Topic: Media Research Center
Because it's apparently in the contract it apparently signed with the Republican Party, the Media Reserarch Center must defend everyone and everything associated with the GOP. That now includes Breitbart News after its chief, Steve Bannon, was named CEO of Donald Trump's campaign.
In an Aug. 18 post, Brad Wilmouth fretted that CNN's David Gergen "managed to work in a Hitler reference as he picked up on Breitbart founder Andrew Breitbart supposedly comparing Bannon to film maker Leni Riefenstahl, who was a leading propagandist for the Nazi dictator."
But Breitbart's likening of Bannon to Riefenstahl is not a "supposed" reference, as Wilmouth claims in suggesting that it was made up; it appears in an October 2015 Bloomberg profile of Bannon, noting that Breitbart said it "with sincere admiration."
An Aug. 21 post by Wilmouth complains that Breitbart's anti-Semitic tendencies were cited:
In spite of Breitbart News having a pro-Israel history which champions the defense of the Jewish state from the dangers of radical Islam, [conservative Washington Post blogger Jennifer] Rubin presumably picked up on a recent attack not only from the Hillary Clinton campaign but also from the far-left Ha'aretz publication which, despite being stationed in Israel, has a history of criticizing the Jewish state and its treatment of Palestinian Arabs.

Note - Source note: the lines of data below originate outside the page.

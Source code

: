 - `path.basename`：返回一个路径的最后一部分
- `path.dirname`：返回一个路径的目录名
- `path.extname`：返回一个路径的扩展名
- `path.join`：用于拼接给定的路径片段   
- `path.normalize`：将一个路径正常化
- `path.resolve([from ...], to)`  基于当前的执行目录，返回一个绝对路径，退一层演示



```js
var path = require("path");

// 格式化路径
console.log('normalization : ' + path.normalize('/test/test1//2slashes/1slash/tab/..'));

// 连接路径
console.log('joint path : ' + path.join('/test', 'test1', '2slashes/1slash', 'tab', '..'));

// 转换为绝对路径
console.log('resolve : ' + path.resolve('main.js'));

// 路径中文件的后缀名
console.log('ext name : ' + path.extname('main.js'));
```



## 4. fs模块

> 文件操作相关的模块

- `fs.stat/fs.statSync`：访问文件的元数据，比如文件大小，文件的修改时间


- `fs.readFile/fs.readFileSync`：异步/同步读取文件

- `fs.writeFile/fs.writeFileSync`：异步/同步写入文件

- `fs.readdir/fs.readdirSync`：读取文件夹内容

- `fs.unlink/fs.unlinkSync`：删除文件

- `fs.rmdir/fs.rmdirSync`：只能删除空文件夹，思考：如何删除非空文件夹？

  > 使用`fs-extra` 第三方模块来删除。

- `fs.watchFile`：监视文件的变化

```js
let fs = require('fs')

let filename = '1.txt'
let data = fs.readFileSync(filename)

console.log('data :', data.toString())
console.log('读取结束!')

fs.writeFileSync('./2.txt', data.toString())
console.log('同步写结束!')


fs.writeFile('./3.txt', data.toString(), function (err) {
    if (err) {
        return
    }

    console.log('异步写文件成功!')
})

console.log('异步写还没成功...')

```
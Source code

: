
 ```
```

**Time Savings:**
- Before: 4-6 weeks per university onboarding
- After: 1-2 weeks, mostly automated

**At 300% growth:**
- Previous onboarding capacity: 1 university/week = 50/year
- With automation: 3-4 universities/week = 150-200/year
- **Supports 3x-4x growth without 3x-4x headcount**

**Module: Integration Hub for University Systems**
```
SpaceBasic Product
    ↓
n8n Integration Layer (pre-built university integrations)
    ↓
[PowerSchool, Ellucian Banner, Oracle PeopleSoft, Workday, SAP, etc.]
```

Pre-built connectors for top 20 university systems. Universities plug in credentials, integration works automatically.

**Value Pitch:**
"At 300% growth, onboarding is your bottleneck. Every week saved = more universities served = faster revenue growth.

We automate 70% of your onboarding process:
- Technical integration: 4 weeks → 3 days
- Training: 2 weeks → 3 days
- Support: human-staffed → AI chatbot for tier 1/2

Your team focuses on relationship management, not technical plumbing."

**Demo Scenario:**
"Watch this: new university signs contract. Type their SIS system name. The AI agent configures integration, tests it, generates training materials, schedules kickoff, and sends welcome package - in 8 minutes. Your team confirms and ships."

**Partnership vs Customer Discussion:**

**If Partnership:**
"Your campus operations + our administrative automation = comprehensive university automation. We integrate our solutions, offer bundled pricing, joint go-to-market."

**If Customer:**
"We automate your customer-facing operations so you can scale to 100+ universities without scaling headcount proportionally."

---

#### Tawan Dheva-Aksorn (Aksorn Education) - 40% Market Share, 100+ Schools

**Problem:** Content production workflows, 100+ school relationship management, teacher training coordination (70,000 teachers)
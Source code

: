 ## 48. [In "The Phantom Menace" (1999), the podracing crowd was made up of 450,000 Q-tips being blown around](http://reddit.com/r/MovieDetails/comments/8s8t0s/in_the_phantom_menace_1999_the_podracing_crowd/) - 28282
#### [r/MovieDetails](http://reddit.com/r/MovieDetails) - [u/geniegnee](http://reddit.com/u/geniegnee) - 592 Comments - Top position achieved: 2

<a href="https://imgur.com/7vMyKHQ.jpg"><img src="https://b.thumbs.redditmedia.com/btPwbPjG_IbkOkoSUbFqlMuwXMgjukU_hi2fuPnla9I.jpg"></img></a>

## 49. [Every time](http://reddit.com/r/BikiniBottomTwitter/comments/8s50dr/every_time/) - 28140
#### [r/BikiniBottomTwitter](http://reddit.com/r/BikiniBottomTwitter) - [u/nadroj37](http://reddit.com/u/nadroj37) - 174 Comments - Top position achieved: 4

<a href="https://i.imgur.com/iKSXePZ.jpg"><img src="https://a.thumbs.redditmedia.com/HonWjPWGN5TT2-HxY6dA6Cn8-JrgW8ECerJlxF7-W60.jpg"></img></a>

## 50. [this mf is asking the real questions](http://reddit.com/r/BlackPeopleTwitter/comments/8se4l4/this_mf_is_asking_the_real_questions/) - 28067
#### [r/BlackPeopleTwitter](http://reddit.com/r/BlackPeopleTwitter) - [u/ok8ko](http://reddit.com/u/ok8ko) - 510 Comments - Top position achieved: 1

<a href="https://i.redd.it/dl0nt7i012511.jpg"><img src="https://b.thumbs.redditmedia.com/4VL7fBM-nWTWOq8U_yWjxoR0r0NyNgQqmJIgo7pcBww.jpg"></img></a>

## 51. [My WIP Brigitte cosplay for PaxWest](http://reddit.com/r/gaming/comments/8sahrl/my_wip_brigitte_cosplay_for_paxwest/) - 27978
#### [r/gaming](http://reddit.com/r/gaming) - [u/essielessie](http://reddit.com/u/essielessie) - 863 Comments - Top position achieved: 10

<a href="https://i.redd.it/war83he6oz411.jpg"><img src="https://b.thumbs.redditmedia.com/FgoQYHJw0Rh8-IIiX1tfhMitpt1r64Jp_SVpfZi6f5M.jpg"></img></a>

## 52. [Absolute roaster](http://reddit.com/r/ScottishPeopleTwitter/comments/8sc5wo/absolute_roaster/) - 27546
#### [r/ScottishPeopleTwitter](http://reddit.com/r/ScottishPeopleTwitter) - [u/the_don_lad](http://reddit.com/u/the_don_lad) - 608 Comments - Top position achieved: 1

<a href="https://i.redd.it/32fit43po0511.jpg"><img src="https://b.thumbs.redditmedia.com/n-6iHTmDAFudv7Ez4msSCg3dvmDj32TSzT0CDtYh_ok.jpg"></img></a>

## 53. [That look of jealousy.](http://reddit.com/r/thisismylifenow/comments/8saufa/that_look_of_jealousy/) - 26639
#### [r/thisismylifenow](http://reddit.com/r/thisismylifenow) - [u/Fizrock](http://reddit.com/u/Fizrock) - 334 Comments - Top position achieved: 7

Ha'aretz dubiously cited as evidence an article by Jewish conservative activist David Horowitz which bitingly accused fellow Jewish conservative William Kristol of being a "renegade" who was endangering fellow Jews by refusing to support Trump, and thus aiding Clinton -- viewed by Horowitz as promoting policies dangerous for Israel. Therefore, Horowitz, rather than making an anti-Semitic attack, was actually making an accusation of abandoning Jewish interests.
But Wilmouth downplayed the main evidence of anti-Semitism on Breitbart's part: the words "RENEGADE JEW" in the headline of Horowitz's post. Further, as the Washington Post's Callum Borchers points out:
To summarize: Kristol’s opposition to the Republican standard-bearer is tantamount to a betrayal of his fellow Jews; therefore, he is a “renegade Jew.”
But Horowitz’s rationale, if you want to call it that, doesn’t arrive until the final paragraph of an 1,800-word story. The rest of the piece has nothing to do with Israel or religion. Unless you make it all the way to the end — and perhaps, even if you do — you’ll leave with the impression of an anti-Semitic attack.
And Matthew Balan, in an Aug. 22 post, complained that CNN's Alisyn Camerota "badger[ed] Trump's running mate, Mike Pence, about Bannon and "underlined past Breitbart headlines" that most sentient beings would consider inflammatory, whining that "The CNN anchor twice used the 'incendiary' term about the Breitbart headlines/'messaging' as she pressed her guest on the issue." Balan doesn't dispute the accuracy of the term as applied to Breitbart, though.